• The task: Beginning with the line where "Author Information" appears, retype every remaining line of the data below, both the first and last included.
◆ ◆ ◆ ◆ ◆ ◆ ◆
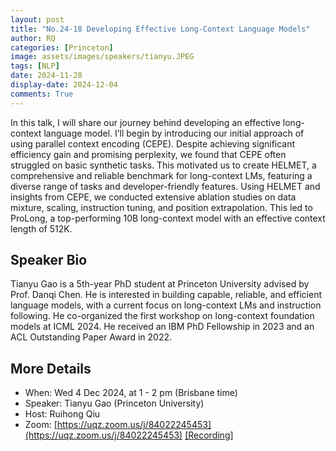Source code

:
 ```yaml
---
layout: post
title: "No.24-18 Developing Effective Long-Context Language Models"
author: RQ
categories: [Princeton]
image: assets/images/speakers/tianyu.JPEG
tags: [NLP]
date: 2024-11-28
display-date: 2024-12-04
comments: True
---
```


In this talk, I will share our journey behind developing an effective long-context language model. I’ll begin by introducing our initial approach of using parallel context encoding (CEPE). Despite achieving significant efficiency gain and promising perplexity, we found that CEPE often struggled on basic synthetic tasks. This motivated us to create HELMET, a comprehensive and reliable benchmark for long-context LMs, featuring a diverse range of tasks and developer-friendly features. Using HELMET and insights from CEPE, we conducted extensive ablation studies on data mixture, scaling, instruction tuning, and position extrapolation. This led to ProLong, a top-performing 10B long-context model with an effective context length of 512K.

## Speaker Bio

Tianyu Gao is a 5th-year PhD student at Princeton University advised by Prof. Danqi Chen. He is interested in building capable, reliable, and efficient language models, with a current focus on long-context LMs and instruction following. He co-organized the first workshop on long-context foundation models at ICML 2024. He received an IBM PhD Fellowship in 2023 and an ACL Outstanding Paper Award in 2022.

## More Details

- When: Wed 4 Dec 2024, at 1 - 2 pm (Brisbane time)
- Speaker: Tianyu Gao (Princeton University)
- Host: Ruihong Qiu
- Zoom: [https://uqz.zoom.us/j/84022245453](https://uqz.zoom.us/j/84022245453) [[Recording]](https://uqz.zoom.us/j/84022245453)
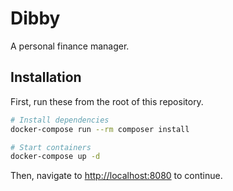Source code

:# Dibby

A personal finance manager.

## Installation

First, run these from the root of this repository.

```bash
# Install dependencies
docker-compose run --rm composer install

# Start containers
docker-compose up -d
```

Then, navigate to [http://localhost:8080](http://localhost:8080) to continue.
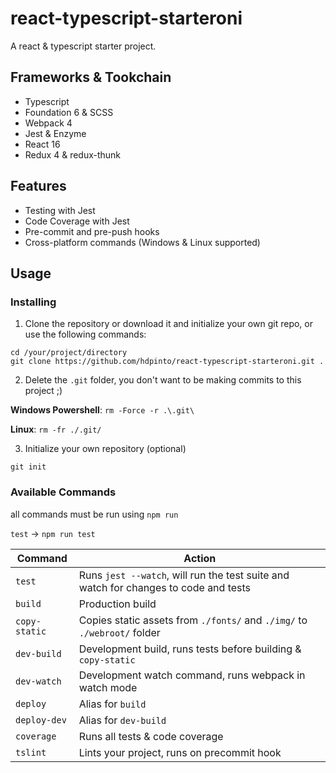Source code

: # react-typescript-starteroni

A react & typescript starter project.

## Frameworks & Tookchain

 - Typescript
 - Foundation 6 & SCSS
 - Webpack 4
 - Jest & Enzyme
 - React 16
 - Redux 4 & redux-thunk

## Features
 
 - Testing with Jest
 - Code Coverage with Jest
 - Pre-commit and pre-push hooks
 - Cross-platform commands (Windows & Linux supported)
 
 ## Usage
 
 ### Installing
 
 1. Clone the repository or download it  and initialize your own git repo, or use the following commands:
 
 ```
 cd /your/project/directory
 git clone https://github.com/hdpinto/react-typescript-starteroni.git .
 ```
 
 2. Delete the `.git` folder, you don't want to be making commits to this project ;)
 
 **Windows Powershell**: `rm -Force -r .\.git\`
 
 **Linux**: `rm -fr ./.git/`
 
 3. Initialize your own repository (optional)
 ```
 git init
 ```
 
 ### Available Commands

all commands must be run using `npm run`

`test` &rarr; `npm run test`
 
| Command       | Action                                                                               |
|---------------|--------------------------------------------------------------------------------------|
| `test`        | Runs `jest --watch`, will run the test suite and watch for changes to code and tests |
| `build`       | Production build                                                                     |
| `copy-static` | Copies static assets from `./fonts/` and `./img/` to `./webroot/` folder             |
| `dev-build`   | Development build, runs tests before building & `copy-static`                        |
| `dev-watch`   | Development watch command, runs webpack in watch mode                                |
| `deploy`      | Alias for `build`                                                                    |
| `deploy-dev`  | Alias for `dev-build`                                                                |
| `coverage`    | Runs all tests & code coverage                                                       |
| `tslint`      | Lints your project, runs on precommit hook                                           |
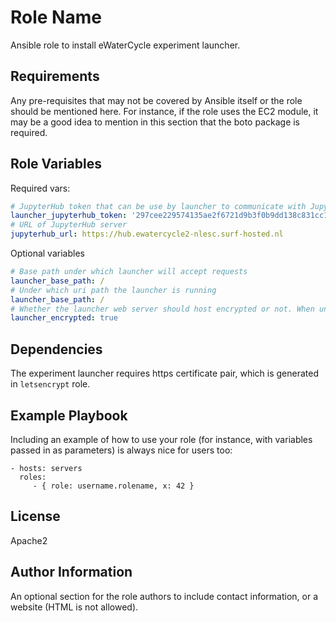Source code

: Role Name
=========

Ansible role to install eWaterCycle experiment launcher.

Requirements
------------

Any pre-requisites that may not be covered by Ansible itself or the role should be mentioned here. For instance, if the role uses the EC2 module, it may be a good idea to mention in this section that the boto package is required.

Role Variables
--------------

Required vars:
```yaml
# JupyterHub token that can be use by launcher to communicate with JupyterHub api
launcher_jupyterhub_token: '297cee229574135ae2f6721d9b3f0b9dd138c831cc15084c01d68f145b70b5b2'
# URL of JupyterHub server
jupyterhub_url: https://hub.ewatercycle2-nlesc.surf-hosted.nl
```

Optional variables
```yaml
# Base path under which launcher will accept requests
launcher_base_path: /
# Under which uri path the launcher is running
launcher_base_path: /
# Whether the launcher web server should host encrypted or not. When unencrypted it should be reversed proxied with nginx
launcher_encrypted: true
```

Dependencies
------------

The experiment launcher requires https certificate pair, which is generated in `letsencrypt` role.

Example Playbook
----------------

Including an example of how to use your role (for instance, with variables passed in as parameters) is always nice for users too:

    - hosts: servers
      roles:
         - { role: username.rolename, x: 42 }

License
-------

Apache2

Author Information
------------------

An optional section for the role authors to include contact information, or a website (HTML is not allowed).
◆ ◆ ◆ ◆ ◆ ◆ ◆
• Final answer:
Author Information
------------------

An optional section for the role authors to include contact information, or a website (HTML is not allowed).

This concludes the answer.